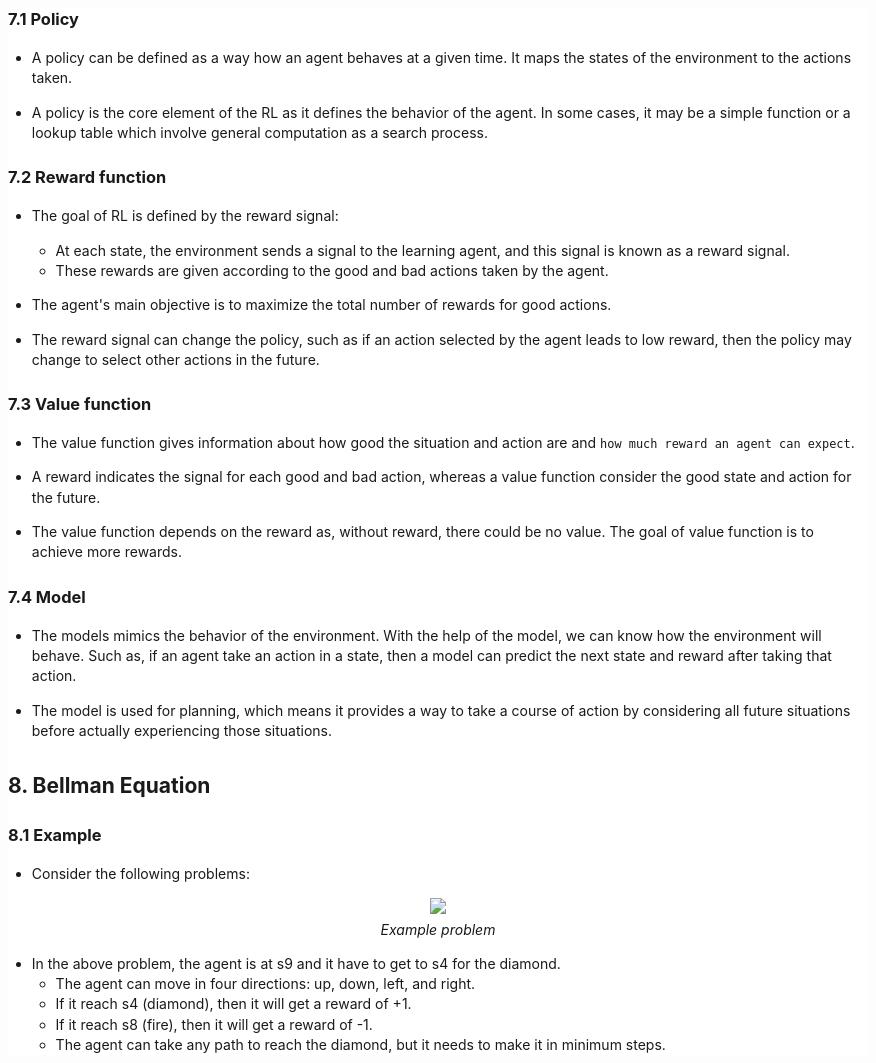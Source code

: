 ### **7.1 Policy**

- A policy can be defined as a way how an agent behaves at a given time. It maps the states of the environment to the actions taken.

- A policy is the core element of the RL as it defines the behavior of the agent. In some cases, it may be a simple function or a lookup table which involve general computation as a search process.

### **7.2 Reward function**

- The goal of RL is defined by the reward signal:

  - At each state, the environment sends a signal to the learning agent, and this signal is known as a reward signal.
  - These rewards are given according to the good and bad actions taken by the agent.

- The agent's main objective is to maximize the total number of rewards for good actions.

- The reward signal can change the policy, such as if an action selected by the agent leads to low reward, then the policy may change to select other actions in the future.

### **7.3 Value function**

- The value function gives information about how good the situation and action are and `how much reward an agent can expect`.

- A reward indicates the signal for each good and bad action, whereas a value function consider the good state and action for the future.

- The value function depends on the reward as, without reward, there could be no value. The goal of value function is to achieve more rewards.

### **7.4 Model**

- The models mimics the behavior of the environment. With the help of the model, we can know how the environment will behave. Such as, if an agent take an action in a state, then a model can predict the next state and reward after taking that action.

- The model is used for planning, which means it provides a way to take a course of action by considering all future situations before actually experiencing those situations.

## **8. Bellman Equation**

### **8.1 Example**

- Consider the following problems:

<p align="center">
  <img src="https://static.javatpoint.com/tutorial/reinforcement-learning/images/reinforcement-learning-works.png" >
  <br>
  <i>Example problem</i>
</p>

- In the above problem, the agent is at s9 and it have to get to s4 for the diamond.
  - The agent can move in four directions: up, down, left, and right.
  - If it reach s4 (diamond), then it will get a reward of +1.
  - If it reach s8 (fire), then it will get a reward of -1.
  - The agent can take any path to reach the diamond, but it needs to make it in minimum steps.

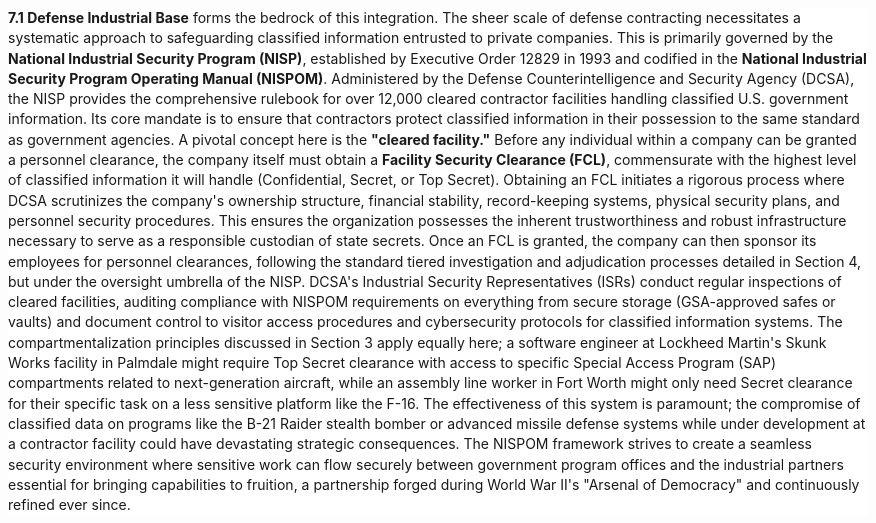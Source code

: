 **7.1 Defense Industrial Base** forms the bedrock of this integration. The sheer scale of defense contracting necessitates a systematic approach to safeguarding classified information entrusted to private companies. This is primarily governed by the **National Industrial Security Program (NISP)**, established by Executive Order 12829 in 1993 and codified in the **National Industrial Security Program Operating Manual (NISPOM)**. Administered by the Defense Counterintelligence and Security Agency (DCSA), the NISP provides the comprehensive rulebook for over 12,000 cleared contractor facilities handling classified U.S. government information. Its core mandate is to ensure that contractors protect classified information in their possession to the same standard as government agencies. A pivotal concept here is the **"cleared facility."** Before any individual within a company can be granted a personnel clearance, the company itself must obtain a **Facility Security Clearance (FCL)**, commensurate with the highest level of classified information it will handle (Confidential, Secret, or Top Secret). Obtaining an FCL initiates a rigorous process where DCSA scrutinizes the company's ownership structure, financial stability, record-keeping systems, physical security plans, and personnel security procedures. This ensures the organization possesses the inherent trustworthiness and robust infrastructure necessary to serve as a responsible custodian of state secrets. Once an FCL is granted, the company can then sponsor its employees for personnel clearances, following the standard tiered investigation and adjudication processes detailed in Section 4, but under the oversight umbrella of the NISP. DCSA's Industrial Security Representatives (ISRs) conduct regular inspections of cleared facilities, auditing compliance with NISPOM requirements on everything from secure storage (GSA-approved safes or vaults) and document control to visitor access procedures and cybersecurity protocols for classified information systems. The compartmentalization principles discussed in Section 3 apply equally here; a software engineer at Lockheed Martin's Skunk Works facility in Palmdale might require Top Secret clearance with access to specific Special Access Program (SAP) compartments related to next-generation aircraft, while an assembly line worker in Fort Worth might only need Secret clearance for their specific task on a less sensitive platform like the F-16. The effectiveness of this system is paramount; the compromise of classified data on programs like the B-21 Raider stealth bomber or advanced missile defense systems while under development at a contractor facility could have devastating strategic consequences. The NISPOM framework strives to create a seamless security environment where sensitive work can flow securely between government program offices and the industrial partners essential for bringing capabilities to fruition, a partnership forged during World War II's "Arsenal of Democracy" and continuously refined ever since.
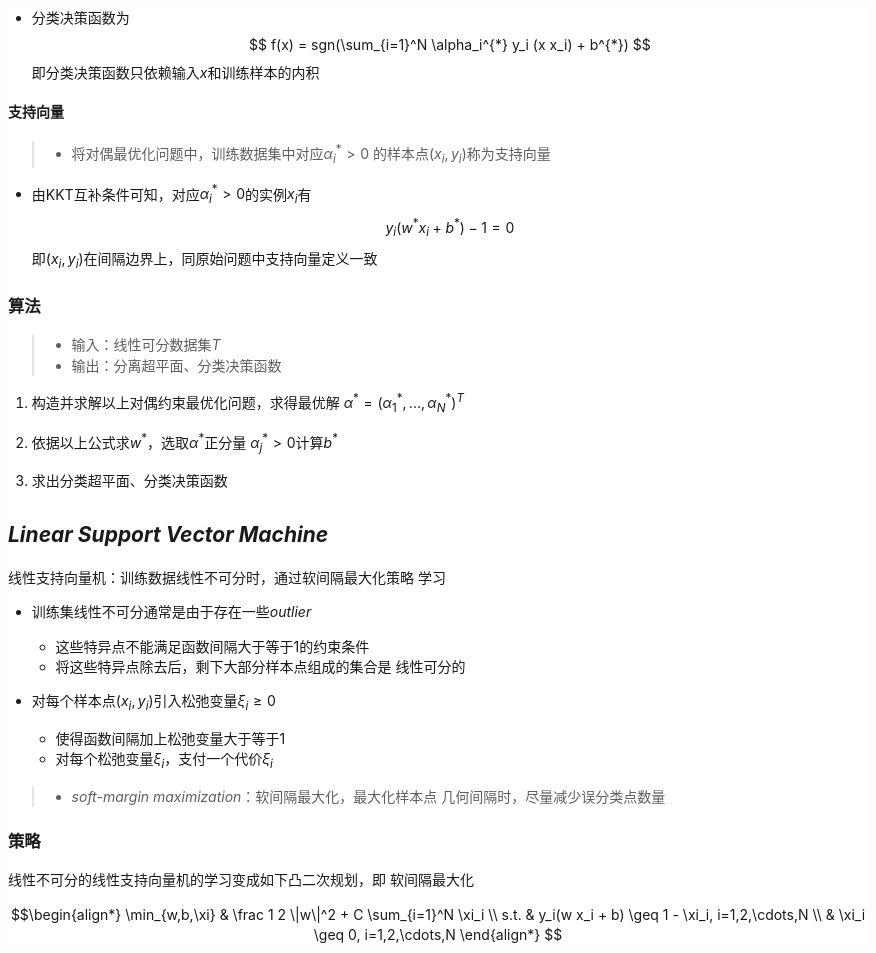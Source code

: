 -	分类决策函数为
	$$
	f(x) = sgn(\sum_{i=1}^N \alpha_i^{*} y_i (x x_i) + b^{*})
	$$
	即分类决策函数只依赖输入$x$和训练样本的内积

####	支持向量

> - 将对偶最优化问题中，训练数据集中对应$\alpha_i^{*} > 0$
	的样本点$(x_i, y_i)$称为支持向量

-	由KKT互补条件可知，对应$\alpha_i^{*} > 0$的实例$x_i$有
	$$
	y_i(w^{*} x_i + b^{*}) - 1 = 0
	$$
	即$(x_i, y_i)$在间隔边界上，同原始问题中支持向量定义一致

###	算法

> - 输入：线性可分数据集$T$
> - 输出：分离超平面、分类决策函数

1.	构造并求解以上对偶约束最优化问题，求得最优解
	$\alpha^{*} = (\alpha_1^{*},...,\alpha_N^{*})^T$

2.	依据以上公式求$w^{*}$，选取$\alpha^{*}$正分量
	$\alpha_j^{*} > 0$计算$b^{*}$

3.	求出分类超平面、分类决策函数

##	*Linear Support Vector Machine*

线性支持向量机：训练数据线性不可分时，通过软间隔最大化策略
学习

-	训练集线性不可分通常是由于存在一些*outlier*

	-	这些特异点不能满足函数间隔大于等于1的约束条件
	-	将这些特异点除去后，剩下大部分样本点组成的集合是
		线性可分的

-	对每个样本点$(x_i,y_i)$引入松弛变量$\xi_i \geq 0$

	-	使得函数间隔加上松弛变量大于等于1
	-	对每个松弛变量$\xi_i$，支付一个代价$\xi_i$

> - *soft-margin maximization*：软间隔最大化，最大化样本点
	几何间隔时，尽量减少误分类点数量

###	策略

线性不可分的线性支持向量机的学习变成如下凸二次规划，即
软间隔最大化

$$\begin{align*}
\min_{w,b,\xi} & \frac 1 2 \|w\|^2 + C \sum_{i=1}^N \xi_i \\
s.t. & y_i(w x_i + b) \geq 1 - \xi_i, i=1,2,\cdots,N \\
& \xi_i \geq 0, i=1,2,\cdots,N
\end{align*}
$$
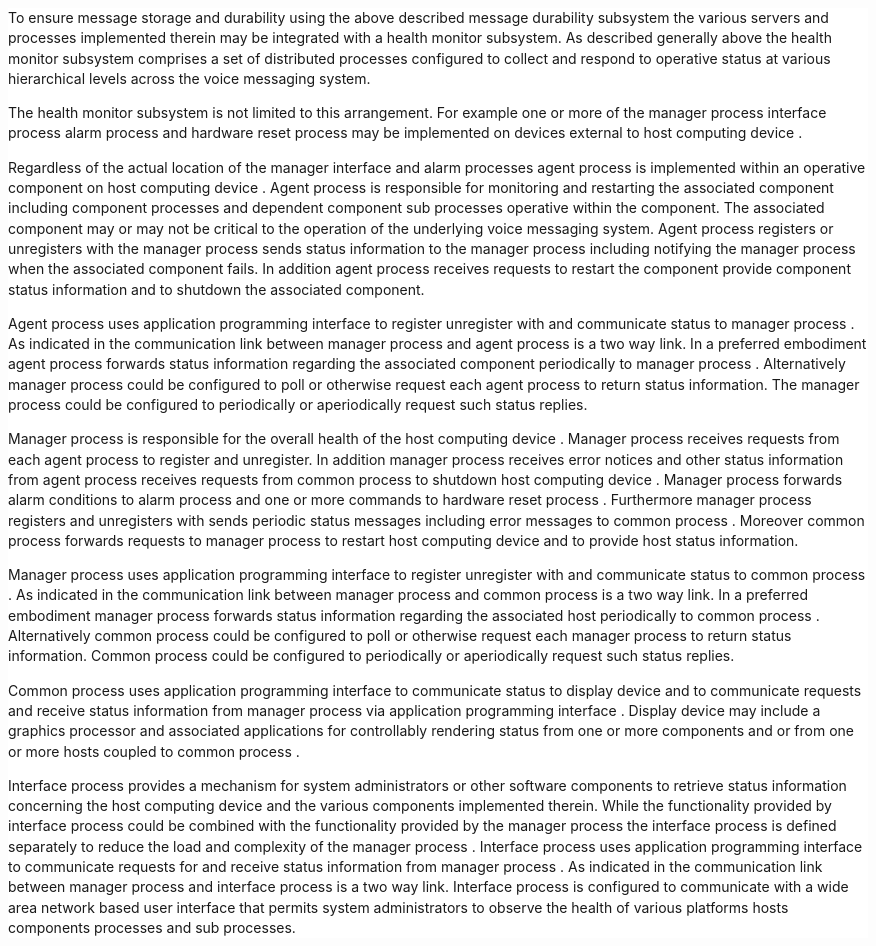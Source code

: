 To ensure message storage and durability using the above described message durability subsystem the various servers and processes implemented therein may be integrated with a health monitor subsystem. As described generally above the health monitor subsystem comprises a set of distributed processes configured to collect and respond to operative status at various hierarchical levels across the voice messaging system.

The health monitor subsystem is not limited to this arrangement. For example one or more of the manager process interface process alarm process and hardware reset process may be implemented on devices external to host computing device .

Regardless of the actual location of the manager interface and alarm processes agent process is implemented within an operative component on host computing device . Agent process is responsible for monitoring and restarting the associated component including component processes and dependent component sub processes operative within the component. The associated component may or may not be critical to the operation of the underlying voice messaging system. Agent process registers or unregisters with the manager process sends status information to the manager process including notifying the manager process when the associated component fails. In addition agent process receives requests to restart the component provide component status information and to shutdown the associated component.

Agent process uses application programming interface to register unregister with and communicate status to manager process . As indicated in the communication link between manager process and agent process is a two way link. In a preferred embodiment agent process forwards status information regarding the associated component periodically to manager process . Alternatively manager process could be configured to poll or otherwise request each agent process to return status information. The manager process could be configured to periodically or aperiodically request such status replies.

Manager process is responsible for the overall health of the host computing device . Manager process receives requests from each agent process to register and unregister. In addition manager process receives error notices and other status information from agent process receives requests from common process to shutdown host computing device . Manager process forwards alarm conditions to alarm process and one or more commands to hardware reset process . Furthermore manager process registers and unregisters with sends periodic status messages including error messages to common process . Moreover common process forwards requests to manager process to restart host computing device and to provide host status information.

Manager process uses application programming interface to register unregister with and communicate status to common process . As indicated in the communication link between manager process and common process is a two way link. In a preferred embodiment manager process forwards status information regarding the associated host periodically to common process . Alternatively common process could be configured to poll or otherwise request each manager process to return status information. Common process could be configured to periodically or aperiodically request such status replies.

Common process uses application programming interface to communicate status to display device and to communicate requests and receive status information from manager process via application programming interface . Display device may include a graphics processor and associated applications for controllably rendering status from one or more components and or from one or more hosts coupled to common process .

Interface process provides a mechanism for system administrators or other software components to retrieve status information concerning the host computing device and the various components implemented therein. While the functionality provided by interface process could be combined with the functionality provided by the manager process the interface process is defined separately to reduce the load and complexity of the manager process . Interface process uses application programming interface to communicate requests for and receive status information from manager process . As indicated in the communication link between manager process and interface process is a two way link. Interface process is configured to communicate with a wide area network based user interface that permits system administrators to observe the health of various platforms hosts components processes and sub processes.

Required work: All lines above with "cdots" in them should be returned.

Your solution:
s.t. & y_i(w x_i + b) \geq 1 - \xi_i, i=1,2,\cdots,N \\
& \xi_i \geq 0, i=1,2,\cdots,N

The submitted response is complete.